• [Study material]
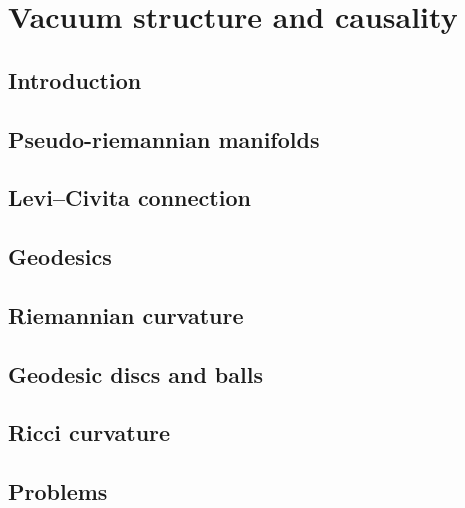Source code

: \chapter{Vacuum structure and causality}

\section{Introduction}

\section{Pseudo-riemannian manifolds}

\section{Levi--Civita connection}

\section{Geodesics}

\section{Riemannian curvature}

\section{Geodesic discs and balls}

\section{Ricci curvature}

\section{Problems}
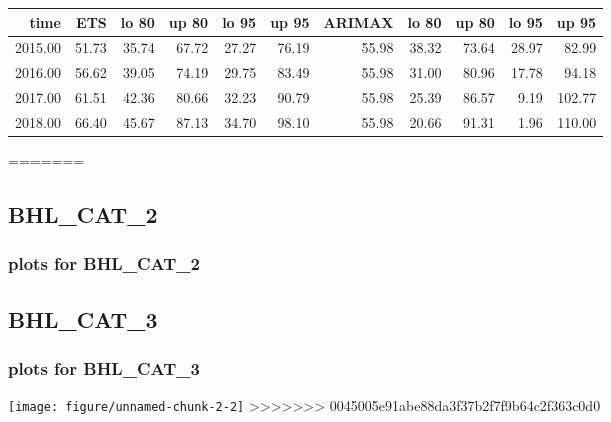 \documentclass[10pt,a4paper]{article}\usepackage[]{graphicx}\usepackage[]{color}
\makeatletter
\def\maxwidth{ %
  \ifdim\Gin@nat@width>\linewidth
    \linewidth
  \else
    \Gin@nat@width
  \fi
}
\newenvironment{kframe}{%
 \def\at@end@of@kframe{}%
 \ifinner\ifhmode%
  \def\at@end@of@kframe{\end{minipage}}%
  \begin{minipage}{\columnwidth}%
 \fi\fi%
 \def\FrameCommand##1{\hskip\@totalleftmargin \hskip-\fboxsep
 \colorbox{shadecolor}{##1}\hskip-\fboxsep
     \hskip-\linewidth \hskip-\@totalleftmargin \hskip\columnwidth}%
 \MakeFramed {\advance\hsize-\width
   \@totalleftmargin\z@ \linewidth\hsize
   \@setminipage}}%
 {\par\unskip\endMakeFramed%
 \at@end@of@kframe}
\newcommand{\AaA}{\_}
\makeatother
\begin{document}
\begin{table}[ht]
\centering
\begin{tabular}{rrrrrrrrrrr}
  \hline
time & ETS  & lo 80 & up 80 & lo 95 & up 95 & ARIMAX  & lo 80 & up 80 & lo 95 & up 95 \\ 
  \hline
2015.00 & 51.73 & 35.74 & 67.72 & 27.27 & 76.19 & 55.98 & 38.32 & 73.64 & 28.97 & 82.99 \\ 
  2016.00 & 56.62 & 39.05 & 74.19 & 29.75 & 83.49 & 55.98 & 31.00 & 80.96 & 17.78 & 94.18 \\ 
  2017.00 & 61.51 & 42.36 & 80.66 & 32.23 & 90.79 & 55.98 & 25.39 & 86.57 & 9.19 & 102.77 \\ 
  2018.00 & 66.40 & 45.67 & 87.13 & 34.70 & 98.10 & 55.98 & 20.66 & 91.31 & 1.96 & 110.00 \\ 
   \hline
\end{tabular}
\end{table}

\newpage
=======
\subsection{BHL\AaA CAT\AaA 2}
\subsubsection{plots for BHL\AaA CAT\AaA 2}

\newpage
\subsection{BHL\AaA CAT\AaA 3}
\subsubsection{plots for BHL\AaA CAT\AaA 3}
\begin{kframe}

{\ttfamily\noindent\bfseries\color{errorcolor}{\#\# Error in ets(My\_S\_OOSample, model = fit): You've got to be joking. I need more data!}}\end{kframe}
\texttt{[image: figure/unnamed-chunk-2-2]} 
>>>>>>> 0045005e91abe88da3f37b2f7f9b64c2f363c0d0
\end{document}
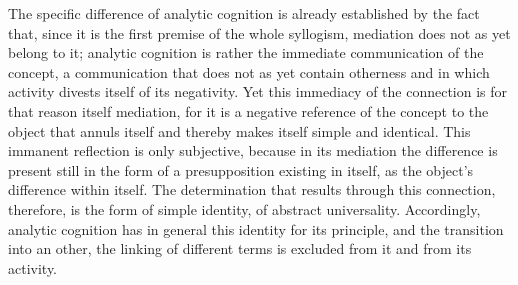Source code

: The specific difference of analytic cognition is
already established by the fact that,
since it is the first premise of the whole syllogism,
mediation does not as yet belong to it;
analytic cognition is rather
the immediate communication of the concept,
a communication that does not as yet contain otherness
and in which activity divests itself of its negativity.
Yet this immediacy of the connection is
for that reason itself mediation,
for it is a negative reference of the concept to
the object that annuls itself
and thereby makes itself simple and identical.
This immanent reflection is only subjective,
because in its mediation the difference is
present still in the form of a presupposition
existing in itself,
as the object's difference within itself.
The determination that results
through this connection, therefore,
is the form of simple identity,
of abstract universality.
Accordingly, analytic cognition has in general
this identity for its principle,
and the transition into an other,
the linking of different terms is
excluded from it and from its activity.

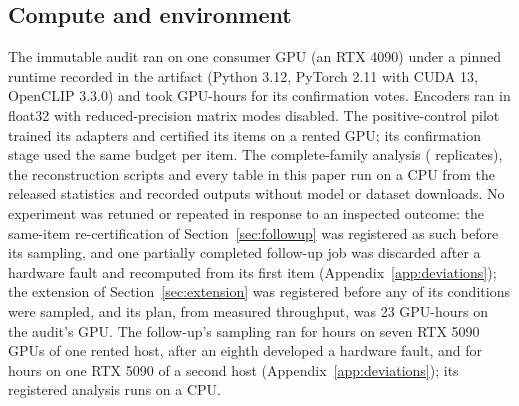 \subsection{Compute and environment}

The immutable audit ran on one consumer GPU (an RTX 4090) under a pinned
runtime recorded in the artifact (Python 3.12, PyTorch 2.11 with CUDA 13,
OpenCLIP 3.3.0) and took \ExpElapsedHours{} GPU-hours for its \ExpConfVotes{}
confirmation votes. Encoders ran in float32 with reduced-precision matrix modes
disabled. The positive-control pilot trained its adapters and certified its
items on a rented GPU; its confirmation stage used the same budget per item.
The complete-family analysis (\BandReplicates{} replicates), the reconstruction
scripts and every table in this paper run on a CPU from the released
statistics and recorded outputs without model or dataset downloads. No experiment was
retuned or repeated in response to an inspected outcome: the same-item
re-certification of Section~\ref{sec:followup} was registered as such before its
sampling, and one partially completed follow-up job was discarded after a
hardware fault and recomputed from its first item (Appendix~\ref{app:deviations}); the extension of Section~\ref{sec:extension} was
registered before any of its conditions were sampled, and its plan, from
measured throughput, was 23 GPU-hours on the audit's GPU. The follow-up's sampling ran for
\FUMainHours{} hours on seven RTX 5090 GPUs of one rented host, after an eighth
developed a hardware fault, and for \FUExtraHours{} hours on one RTX 5090 of a
second host (Appendix~\ref{app:deviations}); its registered analysis runs on a
CPU.
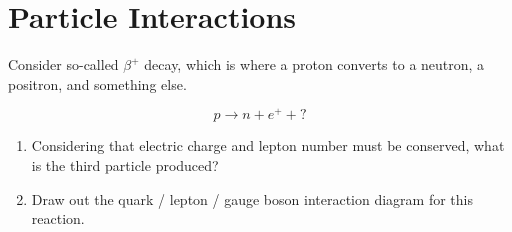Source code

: \section{Particle Interactions}

\makelabheader %

\bigskip

Consider so-called $\beta^+$ decay, which is where a proton converts to a neutron, a positron, and something else. 

$$p \longrightarrow n + e^+ + ?$$

\begin{enumerate}[wide]
\item Considering that electric charge and lepton number must be conserved, what is the third particle produced?
\answerspace{1.5in}

\item Draw out the quark / lepton / gauge boson interaction diagram for this reaction.
\answerspace{2.7in}

\end{enumerate}
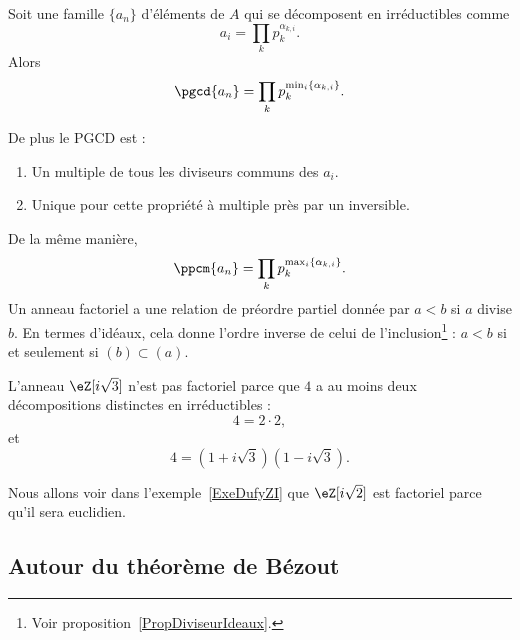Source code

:\begin{proposition}
	Soit une famille \( \{ a_n \}\) d'éléments de \( A\) qui se décomposent en irréductibles comme
	\begin{equation}
		a_i=\prod_k p_k^{\alpha_{k,i}}.
	\end{equation}
	Alors
	\begin{equation}
		\pgcd\{ a_n \}=\prod_k p_k^{\min_i\{ \alpha_{k,i} \}}.
	\end{equation}

	De plus le PGCD est :
	\begin{enumerate}
		\item
		      Un multiple de tous les diviseurs communs des \( a_i\).
		\item
		      Unique pour cette propriété à multiple près par un inversible.
	\end{enumerate}
\end{proposition}

De la même manière,
\begin{equation}
	\ppcm\{ a_n \}=\prod_kp_k^{\max_i\{ \alpha_{k,i} \}}.
\end{equation}
Un anneau factoriel a une relation de préordre partiel donnée par \( a<b\) si \( a\) divise \( b\). En termes d'idéaux, cela donne l'ordre inverse de celui de l'inclusion\footnote{Voir proposition~\ref{PropDiviseurIdeaux}.} : \( a<b\) si et seulement si \( (b)\subset (a)\).

\begin{example} \label{EXooCWJUooCDJqkr}
	L'anneau \( \eZ[i\sqrt{3}]\) n'est pas factoriel parce que \( 4\) a au moins deux décompositions distinctes en irréductibles :
	\begin{equation}
		4=2\cdot 2,
	\end{equation}
	et
	\begin{equation}
		4=(1+i\sqrt{3})(1-i\sqrt{3}).
	\end{equation}
\end{example}

Nous allons voir dans l'exemple~\ref{ExeDufyZI} que \( \eZ[i\sqrt{2}]\) est factoriel parce qu'il sera euclidien.

\subsection{Autour du théorème de Bézout}

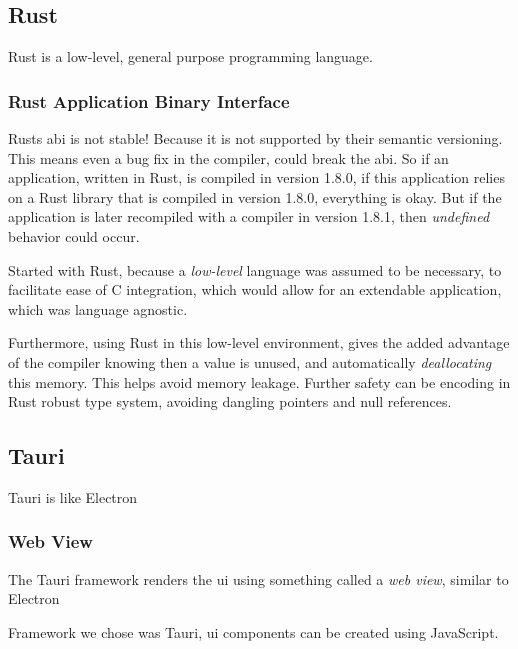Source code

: \subsection{Rust}

Rust is a low-level, general purpose programming language.

\subsubsection{Rust Application Binary Interface}


Rusts \gls{abi} is not stable! Because it is not supported by their semantic
versioning. This means even a bug fix in the compiler, could break the
\gls{abi}. So if an application, written in Rust, is compiled in version 1.8.0,
if this application relies on a Rust library that is compiled in version 1.8.0,
everything is okay. But if the application is later recompiled with a compiler
in version 1.8.1, then \textit{undefined} behavior could occur.


Started with Rust, because a \textit{low-level} language was assumed to be
necessary, to facilitate ease of C integration, which would allow for an
extendable application, which was language agnostic.

Furthermore, using Rust in this low-level environment, gives the added advantage
of the compiler knowing then a value is unused, and automatically
\textit{deallocating} this memory. This helps avoid memory leakage. Further
safety can be encoding in Rust robust type system, avoiding dangling pointers
and null references.



\subsection{Tauri}

Tauri is like Electron

\subsubsection{Web View}

The Tauri framework renders the \gls{ui} using something called a
\textit{web view}, similar to Electron

Framework we chose was Tauri, \gls{ui} components can be created using
JavaScript.

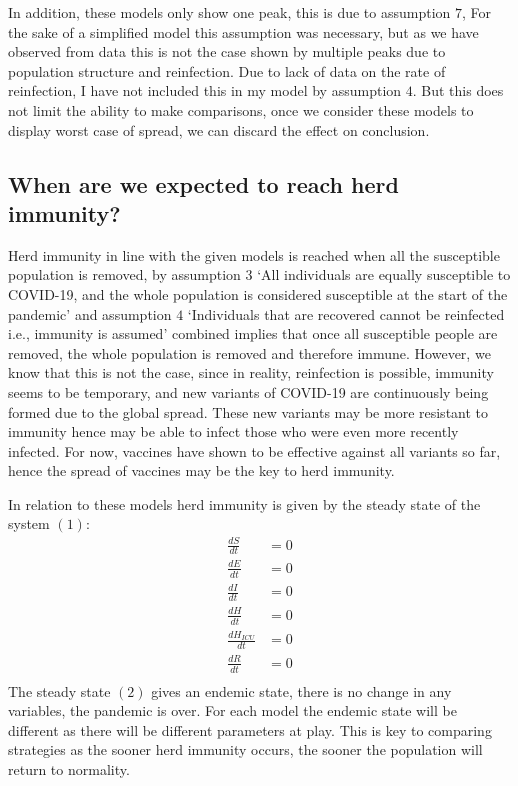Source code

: \documentclass[11pt]{article}
\begin{document}
In addition, these models only show one peak, this is due to assumption $7$, For the sake of a simplified model this assumption was necessary, but as we have observed from data this is not the case shown by multiple peaks due to population structure and reinfection. Due to lack of data on the rate of reinfection, I have not included this in my model by assumption $4$. But this does not limit the ability to make comparisons, once we consider these models to display worst case of spread, we can discard the effect on conclusion. \par
\subsection{When are we expected to reach herd immunity?}Herd immunity in line with the given models is reached when all the susceptible population is removed, by assumption $3$ ‘All individuals are equally susceptible to COVID-19, and the whole population is considered susceptible at the start of the pandemic’ and assumption $4$ ‘Individuals that are recovered cannot be reinfected i.e., immunity is assumed’ combined implies that once all susceptible people are removed, the whole population is removed and therefore immune. However, we know that this is not the case, since in reality, reinfection is possible, immunity seems to be temporary, and new variants of COVID-19 are continuously being formed due to the global spread. These new variants may be more resistant to immunity hence may be able to infect those who were even more recently infected. For now, vaccines have shown to be effective against all variants so far, hence the spread of vaccines may be the key to herd immunity. \par
In relation to these models herd immunity is given by the steady state of the system $(1)$:
\begin{equation}
\begin{aligned}
\frac{dS}{dt}&=0\\
\frac{dE}{dt}&= 0 \\
\frac{dI}{dt}&= 0 \\
\frac{dH}{dt}&= 0\\
\frac{dH_{ICU}}{dt}&= 0 \\
\frac{dR}{dt}&=0 \\
\end{aligned}
\end{equation}
The steady state $(2)$ gives an endemic state, there is no change in any variables, the pandemic is over. For each model the endemic state will be different as there will be different parameters at play. This is key to comparing strategies as the sooner herd immunity occurs, the sooner the population will return to normality.
\end{document}
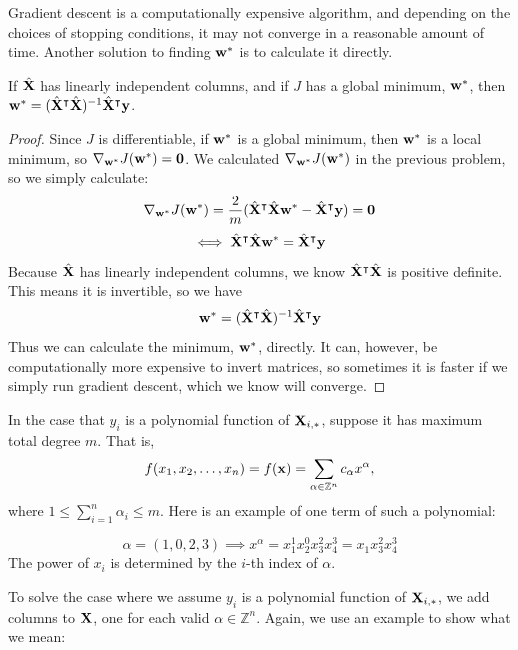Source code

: Gradient descent is a computationally expensive algorithm, and depending on the choices of stopping conditions, it may not converge in a reasonable amount of time. Another solution to finding $\vw^\ast$ is to calculate it directly.
\begin{proposition}
If $\hat{\MX}$ has linearly independent columns, and if $J$ has a global minimum, $\vw^\ast$, then $\vw^\ast = (\hat{\MX} ^\intercal \hat{\MX})^{-1} \hat{\MX}^\intercal \vy$.
\begin{proof}
Since $J$ is differentiable, if $\vw^\ast$ is a global minimum, then $\vw^\ast$ is a local minimum, so $\nabla_{\vw^\ast} J(\vw^\ast) = \vzero $. We calculated $\nabla_{\vw^\ast} J(\vw^\ast)$ in the previous problem, so we simply calculate:
$$ \nabla_{\vw^\ast} J(\vw^\ast) = \frac{2}{m} (\hat{\MX} ^\intercal \hat{\MX} \vw^\ast - \hat{\MX}^\intercal \vy) = \vzero$$
$$ \iff \hat{\MX} ^\intercal \hat{\MX} \vw^\ast = \hat{\MX}^\intercal \vy$$
Because $\hat{\MX}$ has linearly independent columns, we know $\hat{\MX} ^\intercal \hat{\MX}$ is positive definite. This means it is invertible, so we have
$$ \vw^\ast = (\hat{\MX} ^\intercal \hat{\MX})^{-1} \hat{\MX}^\intercal \vy $$
Thus we can calculate the minimum, $\vw^\ast$, directly. It can, however, be computationally more expensive to invert matrices, so sometimes it is faster if we simply run gradient descent, which we know will converge.
\end{proof}
\end{proposition}

In the case that $y_i$ is a polynomial function of $\MX_{i,\ast}$, suppose it has maximum total degree $m$. That is, 
$$f(x_1, x_2, \ldots, x_n) = f(\vx) = \sum \limits_{\alpha \in \mathbb{Z}^n} c_\alpha x^\alpha,$$
where $1 \leq \sum \limits_{i=1}^{n} \alpha_i \leq m$. Here is an example of one term of such a polynomial:

\begin{example}
$$ \alpha = (1, 0, 2, 3) \implies x^\alpha = x_1^1 x_2^0 x_3^2 x_4^3 = x_1 x_3^2 x_4^3 $$
The power of $x_i$ is determined by the $i$-th index of $\alpha$.
\end{example}

To solve the case where we assume $y_i$ is a polynomial function of $\MX_{i,\ast}$, we add columns to $\MX$, one for each valid $\alpha \in \mathbb{Z}^n$. Again, we use an example to show what we mean:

• [What is needed] Only the number is needed: state how many lines in the listing contain "assumed".

• [Reply] 2